Latest revision as of 02:38, 8 December 2018

Team:Kyoto/Design - 2018.igem.org

Table of contents

1) Our Design

  Our device, Swallowmyces cerevisiae, bravely dives into dangerous saltwater and swallow Na+, reducing salt concentration of the water. In order to achieve this, our device i.e. microorganisms should fulfill the four criteria shown below.

1. Survive in high salt water.
2. Uptake Na+ into their cytoplasm or vacuoles.
3. Reduce salt concentration of the water by absorbing Na+.
4. Change to a form which is easy to be collected quickly and trash easily after use.

  We'll introduce our project design regarding these criteria.




2) Preparation of salt resistance enhancing plasmid in budding yeast

  When Na+ ions are collected in S. cerevisiae cells, a high concentration of Na+ might damage the cells. We have to develop tools which protect S. cerevisiae cells from salt damage. We used two devices here, “compatible solute synthesis” and “chaperon-like protein”. Did you know that a certain group of yeast is working hard in high salt condition, to provide a great contribution to tables in the world? They are, Zygosaccharomyces rouxii, soy sauce-brewing yeast. They produce glycerol as a compatible solute to counteract osmotic stress. We cloned ZrGPD1 (glycerol-3-phosphate dehydrogenase) and ZrFPS1 (glycerol transporter)from Z. rouxii, both of which are important for the glycerol metabolism in Z. rouxii. We tried to increase salt tolerance of our Swallowmyces cerevisiae by these two genes. Another gene we focused on is mangrin, a small peptide which derived from mangrove. It is a chaperone-like protein and believed to repair salt damaged proteins. We decided to test this gene to increase yeast salt tolerance.

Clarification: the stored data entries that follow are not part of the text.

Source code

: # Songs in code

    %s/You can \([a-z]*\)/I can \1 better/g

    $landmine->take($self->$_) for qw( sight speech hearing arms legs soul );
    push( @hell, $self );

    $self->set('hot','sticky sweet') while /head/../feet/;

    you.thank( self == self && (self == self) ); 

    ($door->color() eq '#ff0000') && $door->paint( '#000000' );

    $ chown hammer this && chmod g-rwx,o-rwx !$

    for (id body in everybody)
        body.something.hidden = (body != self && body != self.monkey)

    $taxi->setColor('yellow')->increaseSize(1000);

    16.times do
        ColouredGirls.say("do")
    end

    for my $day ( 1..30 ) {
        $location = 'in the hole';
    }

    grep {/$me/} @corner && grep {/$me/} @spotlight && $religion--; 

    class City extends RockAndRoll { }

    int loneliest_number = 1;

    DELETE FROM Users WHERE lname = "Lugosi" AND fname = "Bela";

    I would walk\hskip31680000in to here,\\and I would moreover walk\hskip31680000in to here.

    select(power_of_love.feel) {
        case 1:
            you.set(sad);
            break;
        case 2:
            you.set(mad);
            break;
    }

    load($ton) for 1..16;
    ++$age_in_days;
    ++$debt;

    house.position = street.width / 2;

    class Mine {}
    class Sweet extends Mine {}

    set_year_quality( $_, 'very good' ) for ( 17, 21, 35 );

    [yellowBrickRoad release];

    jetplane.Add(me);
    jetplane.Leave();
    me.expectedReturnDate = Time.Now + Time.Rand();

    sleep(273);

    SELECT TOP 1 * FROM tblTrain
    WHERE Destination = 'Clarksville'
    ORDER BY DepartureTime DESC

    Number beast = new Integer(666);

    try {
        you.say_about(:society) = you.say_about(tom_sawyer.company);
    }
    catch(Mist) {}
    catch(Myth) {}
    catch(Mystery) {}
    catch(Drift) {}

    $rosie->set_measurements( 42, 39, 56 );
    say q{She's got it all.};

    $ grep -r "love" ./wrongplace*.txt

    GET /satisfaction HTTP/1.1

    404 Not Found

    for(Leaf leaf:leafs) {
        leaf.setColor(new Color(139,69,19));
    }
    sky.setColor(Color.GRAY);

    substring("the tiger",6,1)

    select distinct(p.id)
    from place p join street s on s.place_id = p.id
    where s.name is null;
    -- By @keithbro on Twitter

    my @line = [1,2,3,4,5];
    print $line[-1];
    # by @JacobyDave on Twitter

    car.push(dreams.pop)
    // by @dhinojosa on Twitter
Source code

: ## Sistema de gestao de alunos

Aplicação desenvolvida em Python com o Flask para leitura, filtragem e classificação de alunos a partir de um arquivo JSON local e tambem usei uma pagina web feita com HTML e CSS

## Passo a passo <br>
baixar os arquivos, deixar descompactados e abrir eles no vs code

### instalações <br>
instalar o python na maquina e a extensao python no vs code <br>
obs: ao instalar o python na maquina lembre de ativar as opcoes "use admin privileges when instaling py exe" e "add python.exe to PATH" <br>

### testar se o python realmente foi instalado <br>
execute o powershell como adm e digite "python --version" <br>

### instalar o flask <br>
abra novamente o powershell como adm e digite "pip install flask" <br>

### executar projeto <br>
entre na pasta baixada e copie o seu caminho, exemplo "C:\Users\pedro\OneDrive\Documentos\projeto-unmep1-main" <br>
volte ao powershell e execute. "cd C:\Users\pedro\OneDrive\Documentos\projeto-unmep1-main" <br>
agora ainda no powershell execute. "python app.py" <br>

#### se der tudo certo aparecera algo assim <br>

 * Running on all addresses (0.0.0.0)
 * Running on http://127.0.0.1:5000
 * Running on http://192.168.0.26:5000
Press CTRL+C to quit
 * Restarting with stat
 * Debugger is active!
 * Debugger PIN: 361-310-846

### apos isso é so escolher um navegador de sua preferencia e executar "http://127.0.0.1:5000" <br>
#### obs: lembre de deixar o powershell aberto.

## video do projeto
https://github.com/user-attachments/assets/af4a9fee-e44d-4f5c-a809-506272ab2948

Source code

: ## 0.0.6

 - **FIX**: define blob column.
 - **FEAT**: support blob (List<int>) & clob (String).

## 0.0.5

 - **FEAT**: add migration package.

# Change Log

Figure1. ZrGPD1/ZrFPS1/mangrin in Yeast



3) Preparation of yeast to incorporate Na+

S. cerevisiae has Na+ transporter to remove Na+ from their cytoplasm. The main transporters include NHA1, ENA1, ENA2, ENA4. When all of these genes were knocked out, the deletion strain shows high sensitivity against NaCl. To produce yeast strain that uptake even more Na+, we knocked out all of the above genes by using a homologous recombination system, Furthermore, we found a protein called AtHKT1 which involves in an influx of Na+ in plants. By overexpressing AtHKT1, we expected that more Na+ will be collected by the yeast. Another candidate gene we found is McHKT2. McHKT2 is a Na+ transporter of Mesembryanthemum crystallinumin other words, “ice-plant”, a salt tolerance plant. It is reported that McHKT2 is involved the salt compartmentalization in this plant. High concentration Na+ in cytoplasm might damage the cells. To overcome this problem, we will use the salt plants’ salt tolerance system, where Na+ in the cytoplasm is sequestered into vacuole by Na+/H+ exchanger. These factors include Na+/H+ antiporter AtNHXS1 from A. thaliana, SseNHX1, a paralog of AtNHXS1 from the salt plant, and a vacuolar protein AVP1 which increase H+ concentration in a vacuole. By enhancing Na+ influx and preventing Na+ efflux at the same time. Finally, by redirecting cytoplasmic Na+ into vacuoles, we aimed to create yeast strain which accumulates more Na+.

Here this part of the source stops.